╭──

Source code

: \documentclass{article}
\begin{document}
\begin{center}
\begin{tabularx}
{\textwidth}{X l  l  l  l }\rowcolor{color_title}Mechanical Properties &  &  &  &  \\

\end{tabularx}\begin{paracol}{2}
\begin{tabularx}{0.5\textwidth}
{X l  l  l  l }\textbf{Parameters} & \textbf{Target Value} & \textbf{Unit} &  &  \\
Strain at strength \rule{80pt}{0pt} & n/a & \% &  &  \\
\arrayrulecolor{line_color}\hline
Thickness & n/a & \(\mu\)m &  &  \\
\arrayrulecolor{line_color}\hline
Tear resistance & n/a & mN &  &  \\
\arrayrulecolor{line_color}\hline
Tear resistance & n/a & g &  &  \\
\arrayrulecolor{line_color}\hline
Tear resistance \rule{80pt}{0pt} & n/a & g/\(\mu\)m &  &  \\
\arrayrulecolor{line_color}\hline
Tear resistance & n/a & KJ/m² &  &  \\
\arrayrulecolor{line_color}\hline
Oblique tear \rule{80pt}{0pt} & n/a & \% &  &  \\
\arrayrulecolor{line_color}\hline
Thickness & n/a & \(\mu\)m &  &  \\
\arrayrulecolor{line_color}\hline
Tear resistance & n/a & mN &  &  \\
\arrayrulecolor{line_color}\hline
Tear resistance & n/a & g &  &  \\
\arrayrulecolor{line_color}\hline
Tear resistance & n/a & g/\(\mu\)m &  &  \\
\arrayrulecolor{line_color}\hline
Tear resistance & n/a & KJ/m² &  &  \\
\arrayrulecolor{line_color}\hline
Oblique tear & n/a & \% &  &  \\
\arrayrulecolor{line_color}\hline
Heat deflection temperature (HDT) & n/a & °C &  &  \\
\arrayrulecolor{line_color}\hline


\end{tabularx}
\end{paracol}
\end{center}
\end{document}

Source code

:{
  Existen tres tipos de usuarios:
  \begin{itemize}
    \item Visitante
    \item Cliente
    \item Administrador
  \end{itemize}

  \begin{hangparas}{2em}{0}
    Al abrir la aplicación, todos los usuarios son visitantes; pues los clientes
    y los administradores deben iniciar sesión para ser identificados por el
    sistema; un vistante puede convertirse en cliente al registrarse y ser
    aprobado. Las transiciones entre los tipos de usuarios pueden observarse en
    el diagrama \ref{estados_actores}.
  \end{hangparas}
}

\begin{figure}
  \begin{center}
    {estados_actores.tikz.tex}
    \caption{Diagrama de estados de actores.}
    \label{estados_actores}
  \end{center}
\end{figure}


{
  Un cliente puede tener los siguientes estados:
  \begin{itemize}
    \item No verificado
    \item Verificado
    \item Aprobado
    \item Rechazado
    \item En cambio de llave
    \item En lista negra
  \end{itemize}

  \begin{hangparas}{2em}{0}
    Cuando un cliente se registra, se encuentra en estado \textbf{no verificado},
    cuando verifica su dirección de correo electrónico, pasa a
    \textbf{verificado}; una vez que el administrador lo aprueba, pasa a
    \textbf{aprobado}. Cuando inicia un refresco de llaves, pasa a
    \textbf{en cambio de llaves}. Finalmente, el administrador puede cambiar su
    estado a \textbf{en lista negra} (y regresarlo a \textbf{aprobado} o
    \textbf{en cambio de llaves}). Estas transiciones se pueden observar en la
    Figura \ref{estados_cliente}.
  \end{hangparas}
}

╰──

- **EXERCISE AIM**: Every record above is to be given again precisely.

- **RESPONSE AREA**:
Source code

: \documentclass{article}
\begin{document}
\begin{center}
\begin{tabularx}
{\textwidth}{X l  l  l  l }\rowcolor{color_title}Mechanical Properties &  &  &  &  \\

\end{tabularx}\begin{paracol}{2}
\begin{tabularx}{0.5\textwidth}
{X l  l  l  l }\textbf{Parameters} & \textbf{Target Value} & \textbf{Unit} &  &  \\
Strain at strength \rule{80pt}{0pt} & n/a & \% &  &  \\
\arrayrulecolor{line_color}\hline
Thickness & n/a & \(\mu\)m &  &  \\
\arrayrulecolor{line_color}\hline
Tear resistance & n/a & mN &  &  \\
\arrayrulecolor{line_color}\hline
Tear resistance & n/a & g &  &  \\
\arrayrulecolor{line_color}\hline
Tear resistance \rule{80pt}{0pt} & n/a & g/\(\mu\)m &  &  \\
\arrayrulecolor{line_color}\hline
Tear resistance & n/a & KJ/m² &  &  \\
\arrayrulecolor{line_color}\hline
Oblique tear \rule{80pt}{0pt} & n/a & \% &  &  \\
\arrayrulecolor{line_color}\hline
Thickness & n/a & \(\mu\)m &  &  \\
\arrayrulecolor{line_color}\hline
Tear resistance & n/a & mN &  &  \\
\arrayrulecolor{line_color}\hline
Tear resistance & n/a & g &  &  \\
\arrayrulecolor{line_color}\hline
Tear resistance & n/a & g/\(\mu\)m &  &  \\
\arrayrulecolor{line_color}\hline
Tear resistance & n/a & KJ/m² &  &  \\
\arrayrulecolor{line_color}\hline
Oblique tear & n/a & \% &  &  \\
\arrayrulecolor{line_color}\hline
Heat deflection temperature (HDT) & n/a & °C &  &  \\
\arrayrulecolor{line_color}\hline


\end{tabularx}
\end{paracol}
\end{center}
\end{document}

Source code

:{
  Existen tres tipos de usuarios:
  \begin{itemize}
    \item Visitante
    \item Cliente
    \item Administrador
  \end{itemize}

  \begin{hangparas}{2em}{0}
    Al abrir la aplicación, todos los usuarios son visitantes; pues los clientes
    y los administradores deben iniciar sesión para ser identificados por el
    sistema; un vistante puede convertirse en cliente al registrarse y ser
    aprobado. Las transiciones entre los tipos de usuarios pueden observarse en
    el diagrama \ref{estados_actores}.
  \end{hangparas}
}

\begin{figure}
  \begin{center}
    {estados_actores.tikz.tex}
    \caption{Diagrama de estados de actores.}
    \label{estados_actores}
  \end{center}
\end{figure}


{
  Un cliente puede tener los siguientes estados:
  \begin{itemize}
    \item No verificado
    \item Verificado
    \item Aprobado
    \item Rechazado
    \item En cambio de llave
    \item En lista negra
  \end{itemize}

  \begin{hangparas}{2em}{0}
    Cuando un cliente se registra, se encuentra en estado \textbf{no verificado},
    cuando verifica su dirección de correo electrónico, pasa a
    \textbf{verificado}; una vez que el administrador lo aprueba, pasa a
    \textbf{aprobado}. Cuando inicia un refresco de llaves, pasa a
    \textbf{en cambio de llaves}. Finalmente, el administrador puede cambiar su
    estado a \textbf{en lista negra} (y regresarlo a \textbf{aprobado} o
    \textbf{en cambio de llaves}). Estas transiciones se pueden observar en la
    Figura \ref{estados_cliente}.
  \end{hangparas}
}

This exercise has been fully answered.